Action item:
Exact copy, pictures excluded: please retype every record below.

== Available data ==

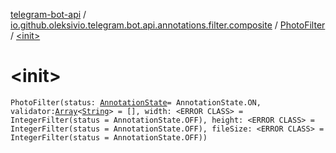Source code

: [telegram-bot-api](../../index.md) / [io.github.oleksivio.telegram.bot.api.annotations.filter.composite](../index.md) / [PhotoFilter](index.md) / [&lt;init&gt;](./-init-.md)

# &lt;init&gt;

`PhotoFilter(status: `[`AnnotationState`](../../io.github.oleksivio.telegram.bot.api.model.annotation/-annotation-state/index.md)` = AnnotationState.ON, validator: `[`Array`](https://kotlinlang.org/api/latest/jvm/stdlib/kotlin/-array/index.html)`<`[`String`](https://kotlinlang.org/api/latest/jvm/stdlib/kotlin/-string/index.html)`> = [], width: <ERROR CLASS> = IntegerFilter(status = AnnotationState.OFF), height: <ERROR CLASS> = IntegerFilter(status = AnnotationState.OFF), fileSize: <ERROR CLASS> = IntegerFilter(status = AnnotationState.OFF))`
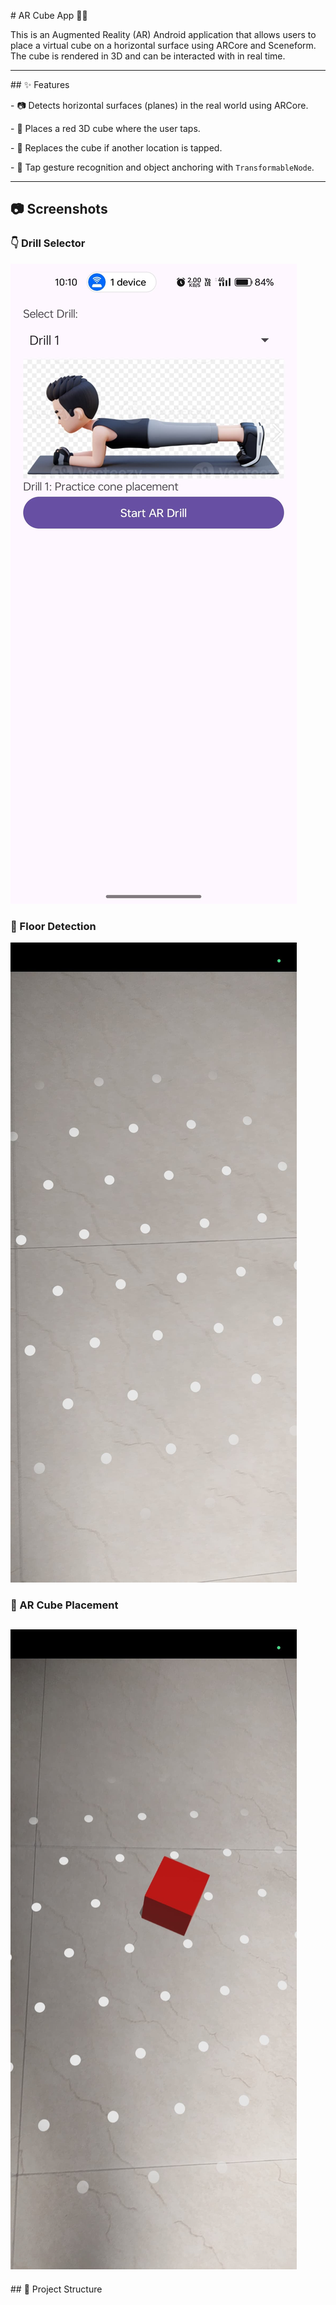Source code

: \# AR Cube App 🧊📱



This is an Augmented Reality (AR) Android application that allows users to place a virtual cube on a horizontal surface using ARCore and Sceneform. The cube is rendered in 3D and can be interacted with in real time.



---



\## ✨ Features



\- 📷 Detects horizontal surfaces (planes) in the real world using ARCore.

\- 🧱 Places a red 3D cube where the user taps.

\- 🔁 Replaces the cube if another location is tapped.

\- 🧭 Tap gesture recognition and object anchoring with `TransformableNode`.



---



## 📷 Screenshots

### 👇 Drill Selector  
![Selecting Drill Using DropDown](screenshots/img1.jpg)

### 🧱 Floor Detection  
![Dotted Grids](screenshots/img2.jpg)

### 🔷 AR Cube Placement  
![Red Cube Placement](screenshots/img3.jpg)
---


\## 📁 Project Structure





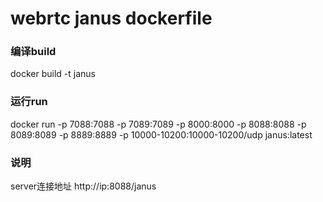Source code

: # webrtc janus dockerfile

### 编译build
docker build -t janus


### 运行run
docker run -p 7088:7088 -p 7089:7089 -p 8000:8000 -p 8088:8088 -p 8089:8089 -p 8889:8889 -p 10000-10200:10000-10200/udp janus:latest

### 说明
server连接地址 http://ip:8088/janus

===

Answer for this exercise:
Source code

: [telegram-bot-api](../../index.md) / [io.github.oleksivio.telegram.bot.api.annotations.filter.composite](../index.md) / [PhotoFilter](index.md) / [&lt;init&gt;](./-init-.md)

# &lt;init&gt;

`PhotoFilter(status: `[`AnnotationState`](../../io.github.oleksivio.telegram.bot.api.model.annotation/-annotation-state/index.md)` = AnnotationState.ON, validator: `[`Array`](https://kotlinlang.org/api/latest/jvm/stdlib/kotlin/-array/index.html)`<`[`String`](https://kotlinlang.org/api/latest/jvm/stdlib/kotlin/-string/index.html)`> = [], width: <ERROR CLASS> = IntegerFilter(status = AnnotationState.OFF), height: <ERROR CLASS> = IntegerFilter(status = AnnotationState.OFF), fileSize: <ERROR CLASS> = IntegerFilter(status = AnnotationState.OFF))`
Source code

: \# AR Cube App 🧊📱



This is an Augmented Reality (AR) Android application that allows users to place a virtual cube on a horizontal surface using ARCore and Sceneform. The cube is rendered in 3D and can be interacted with in real time.



---



\## ✨ Features



\- 📷 Detects horizontal surfaces (planes) in the real world using ARCore.

\- 🧱 Places a red 3D cube where the user taps.

\- 🔁 Replaces the cube if another location is tapped.

\- 🧭 Tap gesture recognition and object anchoring with `TransformableNode`.



---



## 📷 Screenshots

### 👇 Drill Selector  
![Selecting Drill Using DropDown](screenshots/img1.jpg)

### 🧱 Floor Detection  
![Dotted Grids](screenshots/img2.jpg)

### 🔷 AR Cube Placement  
![Red Cube Placement](screenshots/img3.jpg)
---


\## 📁 Project Structure





Source code

: # webrtc janus dockerfile

### 编译build
docker build -t janus


### 运行run
docker run -p 7088:7088 -p 7089:7089 -p 8000:8000 -p 8088:8088 -p 8089:8089 -p 8889:8889 -p 10000-10200:10000-10200/udp janus:latest

### 说明
server连接地址 http://ip:8088/janus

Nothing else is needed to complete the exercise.